(Source texts of formatted documents)

★ ★ ★ ★ ★ ★ ★

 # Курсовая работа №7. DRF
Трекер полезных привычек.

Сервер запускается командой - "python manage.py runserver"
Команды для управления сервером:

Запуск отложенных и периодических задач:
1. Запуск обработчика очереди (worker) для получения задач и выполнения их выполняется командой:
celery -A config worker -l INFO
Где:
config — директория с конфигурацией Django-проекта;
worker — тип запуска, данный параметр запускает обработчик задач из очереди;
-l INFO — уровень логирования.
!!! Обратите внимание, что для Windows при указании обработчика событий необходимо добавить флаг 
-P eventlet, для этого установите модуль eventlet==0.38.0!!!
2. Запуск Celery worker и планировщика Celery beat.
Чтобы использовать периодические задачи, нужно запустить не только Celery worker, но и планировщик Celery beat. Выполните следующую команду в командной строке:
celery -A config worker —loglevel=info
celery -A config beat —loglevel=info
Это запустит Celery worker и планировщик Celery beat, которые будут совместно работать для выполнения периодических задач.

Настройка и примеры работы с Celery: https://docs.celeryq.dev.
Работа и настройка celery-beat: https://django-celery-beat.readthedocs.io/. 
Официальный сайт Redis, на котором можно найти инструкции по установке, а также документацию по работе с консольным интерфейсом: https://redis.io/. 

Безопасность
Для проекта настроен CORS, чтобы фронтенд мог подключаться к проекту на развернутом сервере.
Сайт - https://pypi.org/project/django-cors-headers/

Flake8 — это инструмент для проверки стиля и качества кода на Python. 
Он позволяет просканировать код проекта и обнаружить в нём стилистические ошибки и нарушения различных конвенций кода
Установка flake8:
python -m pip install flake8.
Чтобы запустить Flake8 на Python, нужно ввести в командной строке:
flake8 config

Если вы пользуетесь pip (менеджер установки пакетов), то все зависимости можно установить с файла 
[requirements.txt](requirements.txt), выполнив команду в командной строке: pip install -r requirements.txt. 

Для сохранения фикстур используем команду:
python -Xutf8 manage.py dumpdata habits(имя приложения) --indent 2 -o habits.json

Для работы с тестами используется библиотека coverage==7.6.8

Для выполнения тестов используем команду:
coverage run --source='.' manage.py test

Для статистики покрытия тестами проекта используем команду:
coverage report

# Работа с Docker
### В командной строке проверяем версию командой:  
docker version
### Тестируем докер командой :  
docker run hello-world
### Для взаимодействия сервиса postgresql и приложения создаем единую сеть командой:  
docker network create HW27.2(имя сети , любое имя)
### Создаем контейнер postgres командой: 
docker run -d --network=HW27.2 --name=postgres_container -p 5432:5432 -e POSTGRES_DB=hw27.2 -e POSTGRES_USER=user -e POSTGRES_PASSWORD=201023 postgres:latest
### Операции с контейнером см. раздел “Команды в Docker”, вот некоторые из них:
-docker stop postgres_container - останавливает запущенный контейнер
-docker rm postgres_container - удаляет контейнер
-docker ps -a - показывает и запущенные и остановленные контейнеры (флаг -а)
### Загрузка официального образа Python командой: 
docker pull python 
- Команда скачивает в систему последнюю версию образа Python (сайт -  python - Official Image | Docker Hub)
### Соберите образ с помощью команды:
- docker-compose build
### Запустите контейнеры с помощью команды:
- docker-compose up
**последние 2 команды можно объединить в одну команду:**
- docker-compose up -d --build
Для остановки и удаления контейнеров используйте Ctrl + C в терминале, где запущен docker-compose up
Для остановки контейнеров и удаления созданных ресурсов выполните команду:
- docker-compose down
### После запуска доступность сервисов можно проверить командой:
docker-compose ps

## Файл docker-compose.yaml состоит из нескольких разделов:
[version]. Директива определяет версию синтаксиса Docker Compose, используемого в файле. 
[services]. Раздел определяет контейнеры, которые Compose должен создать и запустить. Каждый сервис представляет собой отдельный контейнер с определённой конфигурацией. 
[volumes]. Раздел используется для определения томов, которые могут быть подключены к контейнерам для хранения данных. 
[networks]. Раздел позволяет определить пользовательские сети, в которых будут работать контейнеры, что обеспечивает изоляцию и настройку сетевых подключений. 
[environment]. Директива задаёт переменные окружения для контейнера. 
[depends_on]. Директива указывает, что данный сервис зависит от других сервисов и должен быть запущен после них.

★ ★ ★ ★ ★ ★ ★

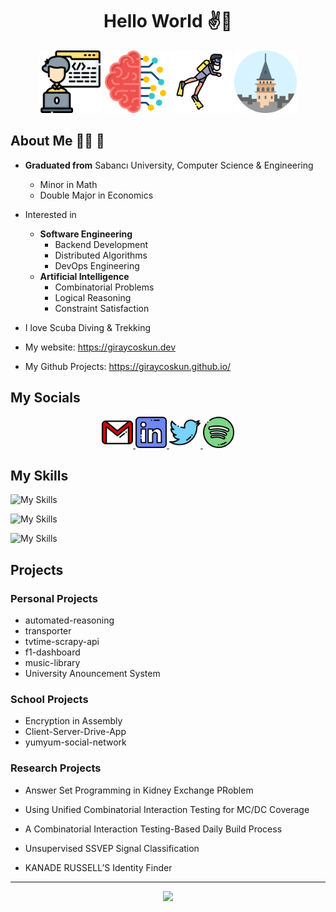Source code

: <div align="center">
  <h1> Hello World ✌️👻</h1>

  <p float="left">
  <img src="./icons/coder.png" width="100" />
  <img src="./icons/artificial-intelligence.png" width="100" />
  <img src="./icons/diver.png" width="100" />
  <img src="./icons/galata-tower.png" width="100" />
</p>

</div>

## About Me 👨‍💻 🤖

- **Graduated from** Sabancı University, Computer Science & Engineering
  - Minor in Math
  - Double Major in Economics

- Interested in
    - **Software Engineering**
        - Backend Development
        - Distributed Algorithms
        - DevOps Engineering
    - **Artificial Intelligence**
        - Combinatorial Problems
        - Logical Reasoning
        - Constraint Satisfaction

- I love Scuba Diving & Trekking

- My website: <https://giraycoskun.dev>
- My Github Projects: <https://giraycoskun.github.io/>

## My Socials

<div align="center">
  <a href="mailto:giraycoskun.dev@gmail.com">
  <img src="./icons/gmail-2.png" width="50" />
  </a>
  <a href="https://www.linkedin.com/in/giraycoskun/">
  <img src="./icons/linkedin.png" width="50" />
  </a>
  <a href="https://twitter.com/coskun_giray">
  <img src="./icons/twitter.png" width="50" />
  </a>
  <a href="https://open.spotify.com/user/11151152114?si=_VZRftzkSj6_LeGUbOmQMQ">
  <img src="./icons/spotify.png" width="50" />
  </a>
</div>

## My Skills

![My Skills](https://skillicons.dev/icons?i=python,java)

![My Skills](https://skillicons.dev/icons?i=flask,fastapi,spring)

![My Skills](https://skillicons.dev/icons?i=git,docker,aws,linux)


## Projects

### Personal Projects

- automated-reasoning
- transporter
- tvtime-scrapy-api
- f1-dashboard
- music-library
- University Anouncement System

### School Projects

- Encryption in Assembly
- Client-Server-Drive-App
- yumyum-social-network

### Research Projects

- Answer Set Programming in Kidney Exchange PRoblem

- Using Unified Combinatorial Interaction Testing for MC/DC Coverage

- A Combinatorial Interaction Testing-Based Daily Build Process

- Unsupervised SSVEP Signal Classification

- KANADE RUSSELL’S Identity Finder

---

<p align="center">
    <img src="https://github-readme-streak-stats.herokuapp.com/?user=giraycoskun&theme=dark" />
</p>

★ ★ ★ ★ ★ ★ ★

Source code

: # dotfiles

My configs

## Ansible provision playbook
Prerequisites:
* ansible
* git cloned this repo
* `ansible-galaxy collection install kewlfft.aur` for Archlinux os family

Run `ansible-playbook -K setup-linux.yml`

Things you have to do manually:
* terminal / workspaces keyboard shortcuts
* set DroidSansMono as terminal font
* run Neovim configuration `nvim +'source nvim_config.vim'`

★ ★ ★ ★ ★ ★ ★

▸ REQUIRED WORK
Given the records above, return exactly the lines starting at the line containing "[version]. Директива определяет" and ending at the line containing "[depends_on]. Директива указывает, что", including both.

▸ PROBLEM SOLUTION
[version]. Директива определяет версию синтаксиса Docker Compose, используемого в файле. 
[services]. Раздел определяет контейнеры, которые Compose должен создать и запустить. Каждый сервис представляет собой отдельный контейнер с определённой конфигурацией. 
[volumes]. Раздел используется для определения томов, которые могут быть подключены к контейнерам для хранения данных. 
[networks]. Раздел позволяет определить пользовательские сети, в которых будут работать контейнеры, что обеспечивает изоляцию и настройку сетевых подключений. 
[environment]. Директива задаёт переменные окружения для контейнера. 
[depends_on]. Директива указывает, что данный сервис зависит от других сервисов и должен быть запущен после них.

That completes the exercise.